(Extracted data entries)
------------------------------------------------------------
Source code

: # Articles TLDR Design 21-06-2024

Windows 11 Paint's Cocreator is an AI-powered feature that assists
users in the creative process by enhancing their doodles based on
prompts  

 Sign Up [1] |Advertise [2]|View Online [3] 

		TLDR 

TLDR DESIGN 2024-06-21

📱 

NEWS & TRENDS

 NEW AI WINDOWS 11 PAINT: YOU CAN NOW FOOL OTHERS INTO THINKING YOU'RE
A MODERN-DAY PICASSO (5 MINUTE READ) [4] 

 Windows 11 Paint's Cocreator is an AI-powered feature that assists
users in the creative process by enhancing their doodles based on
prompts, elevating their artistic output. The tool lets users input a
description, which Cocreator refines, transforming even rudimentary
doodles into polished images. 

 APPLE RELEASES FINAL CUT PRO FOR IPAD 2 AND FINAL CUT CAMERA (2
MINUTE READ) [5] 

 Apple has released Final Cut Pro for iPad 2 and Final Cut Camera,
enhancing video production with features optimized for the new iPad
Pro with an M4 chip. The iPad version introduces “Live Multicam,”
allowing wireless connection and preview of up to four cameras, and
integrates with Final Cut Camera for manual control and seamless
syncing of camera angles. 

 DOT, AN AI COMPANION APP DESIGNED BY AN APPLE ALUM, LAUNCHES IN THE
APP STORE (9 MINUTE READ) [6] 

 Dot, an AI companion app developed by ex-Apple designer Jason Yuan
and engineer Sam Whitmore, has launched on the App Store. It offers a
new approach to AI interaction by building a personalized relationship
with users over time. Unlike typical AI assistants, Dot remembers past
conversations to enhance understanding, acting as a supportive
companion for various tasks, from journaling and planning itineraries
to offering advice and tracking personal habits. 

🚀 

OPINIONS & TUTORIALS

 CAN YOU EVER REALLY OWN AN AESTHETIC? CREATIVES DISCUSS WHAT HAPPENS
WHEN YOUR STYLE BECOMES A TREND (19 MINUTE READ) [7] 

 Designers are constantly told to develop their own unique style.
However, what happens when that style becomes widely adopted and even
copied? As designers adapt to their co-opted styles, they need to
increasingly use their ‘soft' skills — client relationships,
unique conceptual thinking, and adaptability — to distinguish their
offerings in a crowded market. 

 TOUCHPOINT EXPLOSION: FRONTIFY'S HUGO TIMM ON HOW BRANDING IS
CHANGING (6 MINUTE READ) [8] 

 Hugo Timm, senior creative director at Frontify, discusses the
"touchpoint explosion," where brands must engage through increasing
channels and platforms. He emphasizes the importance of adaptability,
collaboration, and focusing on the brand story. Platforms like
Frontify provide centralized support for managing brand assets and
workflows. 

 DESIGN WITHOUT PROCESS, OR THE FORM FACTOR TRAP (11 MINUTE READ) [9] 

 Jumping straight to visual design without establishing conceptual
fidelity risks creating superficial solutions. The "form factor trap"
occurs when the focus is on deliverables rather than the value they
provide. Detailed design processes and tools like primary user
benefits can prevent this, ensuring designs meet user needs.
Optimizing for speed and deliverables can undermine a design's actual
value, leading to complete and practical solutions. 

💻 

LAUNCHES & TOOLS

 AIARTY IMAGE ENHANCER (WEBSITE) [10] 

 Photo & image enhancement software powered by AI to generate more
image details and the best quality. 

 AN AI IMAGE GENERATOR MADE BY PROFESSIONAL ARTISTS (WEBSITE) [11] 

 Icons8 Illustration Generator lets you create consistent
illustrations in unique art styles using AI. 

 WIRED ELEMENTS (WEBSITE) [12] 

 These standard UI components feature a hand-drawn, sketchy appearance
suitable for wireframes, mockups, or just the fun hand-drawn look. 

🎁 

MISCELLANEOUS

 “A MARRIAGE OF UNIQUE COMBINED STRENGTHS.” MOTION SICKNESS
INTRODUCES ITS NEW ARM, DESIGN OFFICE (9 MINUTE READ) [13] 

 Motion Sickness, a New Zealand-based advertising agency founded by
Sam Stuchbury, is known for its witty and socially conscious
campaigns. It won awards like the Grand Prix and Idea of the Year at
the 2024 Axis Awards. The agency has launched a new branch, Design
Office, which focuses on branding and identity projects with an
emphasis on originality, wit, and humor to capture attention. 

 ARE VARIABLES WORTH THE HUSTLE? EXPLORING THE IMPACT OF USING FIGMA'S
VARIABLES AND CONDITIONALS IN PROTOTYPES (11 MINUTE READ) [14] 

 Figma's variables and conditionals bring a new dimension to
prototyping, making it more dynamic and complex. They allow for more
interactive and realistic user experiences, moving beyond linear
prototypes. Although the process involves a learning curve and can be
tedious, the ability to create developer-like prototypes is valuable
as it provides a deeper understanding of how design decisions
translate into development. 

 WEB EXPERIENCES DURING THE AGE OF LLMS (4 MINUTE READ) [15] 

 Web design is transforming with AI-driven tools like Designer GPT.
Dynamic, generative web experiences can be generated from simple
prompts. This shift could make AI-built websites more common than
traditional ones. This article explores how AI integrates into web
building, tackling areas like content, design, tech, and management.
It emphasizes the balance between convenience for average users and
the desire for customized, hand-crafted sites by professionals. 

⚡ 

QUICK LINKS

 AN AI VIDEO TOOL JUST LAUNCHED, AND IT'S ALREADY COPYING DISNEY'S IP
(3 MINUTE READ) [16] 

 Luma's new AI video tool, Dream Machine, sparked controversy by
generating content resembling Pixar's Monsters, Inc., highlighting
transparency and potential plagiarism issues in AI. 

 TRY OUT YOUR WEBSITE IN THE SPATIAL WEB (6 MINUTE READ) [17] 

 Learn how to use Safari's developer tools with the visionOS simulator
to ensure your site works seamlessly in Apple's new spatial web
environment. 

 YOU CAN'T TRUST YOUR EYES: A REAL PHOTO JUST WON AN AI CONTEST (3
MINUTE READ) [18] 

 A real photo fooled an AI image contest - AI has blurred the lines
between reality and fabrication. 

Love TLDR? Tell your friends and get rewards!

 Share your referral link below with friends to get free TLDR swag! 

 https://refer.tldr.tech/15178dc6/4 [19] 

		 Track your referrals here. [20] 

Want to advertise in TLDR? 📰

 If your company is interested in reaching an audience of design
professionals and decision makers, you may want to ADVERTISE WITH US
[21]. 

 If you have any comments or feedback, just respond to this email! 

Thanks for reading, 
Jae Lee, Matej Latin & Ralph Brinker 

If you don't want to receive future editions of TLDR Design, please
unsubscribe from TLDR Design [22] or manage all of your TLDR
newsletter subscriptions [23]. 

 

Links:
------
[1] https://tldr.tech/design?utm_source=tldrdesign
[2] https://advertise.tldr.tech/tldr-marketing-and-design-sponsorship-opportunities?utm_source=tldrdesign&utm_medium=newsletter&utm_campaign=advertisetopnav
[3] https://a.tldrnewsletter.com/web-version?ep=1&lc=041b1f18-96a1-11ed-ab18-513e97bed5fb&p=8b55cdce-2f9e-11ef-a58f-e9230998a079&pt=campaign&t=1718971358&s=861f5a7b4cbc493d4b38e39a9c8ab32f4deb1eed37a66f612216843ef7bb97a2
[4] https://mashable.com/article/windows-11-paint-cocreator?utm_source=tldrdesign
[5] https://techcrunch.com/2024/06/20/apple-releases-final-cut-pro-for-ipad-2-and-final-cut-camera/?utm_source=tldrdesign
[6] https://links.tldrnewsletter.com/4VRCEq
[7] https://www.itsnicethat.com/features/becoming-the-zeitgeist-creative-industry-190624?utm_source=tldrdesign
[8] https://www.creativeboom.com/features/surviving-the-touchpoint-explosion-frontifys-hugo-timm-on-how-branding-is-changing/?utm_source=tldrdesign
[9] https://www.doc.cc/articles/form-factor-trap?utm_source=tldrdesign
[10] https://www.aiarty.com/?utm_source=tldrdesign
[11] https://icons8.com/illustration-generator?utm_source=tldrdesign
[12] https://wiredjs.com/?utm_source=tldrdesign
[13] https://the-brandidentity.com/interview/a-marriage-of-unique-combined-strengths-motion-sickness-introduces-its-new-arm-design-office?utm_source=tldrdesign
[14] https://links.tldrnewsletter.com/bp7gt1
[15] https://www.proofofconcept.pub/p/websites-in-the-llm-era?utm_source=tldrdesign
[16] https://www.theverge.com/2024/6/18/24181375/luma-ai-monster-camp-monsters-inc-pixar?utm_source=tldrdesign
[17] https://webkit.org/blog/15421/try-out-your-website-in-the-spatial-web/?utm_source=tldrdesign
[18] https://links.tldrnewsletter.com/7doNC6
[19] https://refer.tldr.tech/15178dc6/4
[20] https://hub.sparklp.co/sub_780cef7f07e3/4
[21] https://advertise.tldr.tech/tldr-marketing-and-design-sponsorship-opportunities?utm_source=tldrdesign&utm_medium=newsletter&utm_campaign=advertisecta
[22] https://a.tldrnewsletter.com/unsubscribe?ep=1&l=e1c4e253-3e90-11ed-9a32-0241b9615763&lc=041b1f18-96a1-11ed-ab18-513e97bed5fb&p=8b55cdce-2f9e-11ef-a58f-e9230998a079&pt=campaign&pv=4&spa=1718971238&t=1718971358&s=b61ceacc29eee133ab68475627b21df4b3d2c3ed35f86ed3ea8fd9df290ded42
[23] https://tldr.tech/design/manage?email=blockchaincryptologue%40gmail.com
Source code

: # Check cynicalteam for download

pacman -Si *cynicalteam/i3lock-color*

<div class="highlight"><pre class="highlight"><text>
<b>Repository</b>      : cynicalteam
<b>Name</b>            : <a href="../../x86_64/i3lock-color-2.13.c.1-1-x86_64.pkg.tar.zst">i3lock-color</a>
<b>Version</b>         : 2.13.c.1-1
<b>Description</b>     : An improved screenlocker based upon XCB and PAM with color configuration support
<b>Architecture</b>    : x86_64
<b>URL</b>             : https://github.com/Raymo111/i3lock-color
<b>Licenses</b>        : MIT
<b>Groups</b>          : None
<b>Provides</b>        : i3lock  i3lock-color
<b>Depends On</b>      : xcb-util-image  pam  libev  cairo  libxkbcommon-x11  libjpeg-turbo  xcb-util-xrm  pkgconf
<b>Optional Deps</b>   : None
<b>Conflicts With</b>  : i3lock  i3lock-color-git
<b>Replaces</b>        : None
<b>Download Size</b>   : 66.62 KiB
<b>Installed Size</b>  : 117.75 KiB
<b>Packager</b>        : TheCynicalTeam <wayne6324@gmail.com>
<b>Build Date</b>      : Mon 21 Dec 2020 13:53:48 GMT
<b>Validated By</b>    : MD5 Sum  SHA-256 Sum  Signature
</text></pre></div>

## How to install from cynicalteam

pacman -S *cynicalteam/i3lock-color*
------------------------------------------------------------
**Task item**
All that is needed is the exact run of lines above from the line containing "Figma's variables and" through the line containing "Jae Lee, Matej Latin & Ralph Brinker", both of them included.

**Your response**
 Figma's variables and conditionals bring a new dimension to
prototyping, making it more dynamic and complex. They allow for more
interactive and realistic user experiences, moving beyond linear
prototypes. Although the process involves a learning curve and can be
tedious, the ability to create developer-like prototypes is valuable
as it provides a deeper understanding of how design decisions
translate into development. 

 WEB EXPERIENCES DURING THE AGE OF LLMS (4 MINUTE READ) [15] 

 Web design is transforming with AI-driven tools like Designer GPT.
Dynamic, generative web experiences can be generated from simple
prompts. This shift could make AI-built websites more common than
traditional ones. This article explores how AI integrates into web
building, tackling areas like content, design, tech, and management.
It emphasizes the balance between convenience for average users and
the desire for customized, hand-crafted sites by professionals. 

⚡ 

QUICK LINKS

 AN AI VIDEO TOOL JUST LAUNCHED, AND IT'S ALREADY COPYING DISNEY'S IP
(3 MINUTE READ) [16] 

 Luma's new AI video tool, Dream Machine, sparked controversy by
generating content resembling Pixar's Monsters, Inc., highlighting
transparency and potential plagiarism issues in AI. 

 TRY OUT YOUR WEBSITE IN THE SPATIAL WEB (6 MINUTE READ) [17] 

 Learn how to use Safari's developer tools with the visionOS simulator
to ensure your site works seamlessly in Apple's new spatial web
environment. 

 YOU CAN'T TRUST YOUR EYES: A REAL PHOTO JUST WON AN AI CONTEST (3
MINUTE READ) [18] 

 A real photo fooled an AI image contest - AI has blurred the lines
between reality and fabrication. 

Love TLDR? Tell your friends and get rewards!

 Share your referral link below with friends to get free TLDR swag! 

 https://refer.tldr.tech/15178dc6/4 [19] 

		 Track your referrals here. [20] 

Want to advertise in TLDR? 📰

 If your company is interested in reaching an audience of design
professionals and decision makers, you may want to ADVERTISE WITH US
[21]. 

 If you have any comments or feedback, just respond to this email! 

Thanks for reading, 
Jae Lee, Matej Latin & Ralph Brinker 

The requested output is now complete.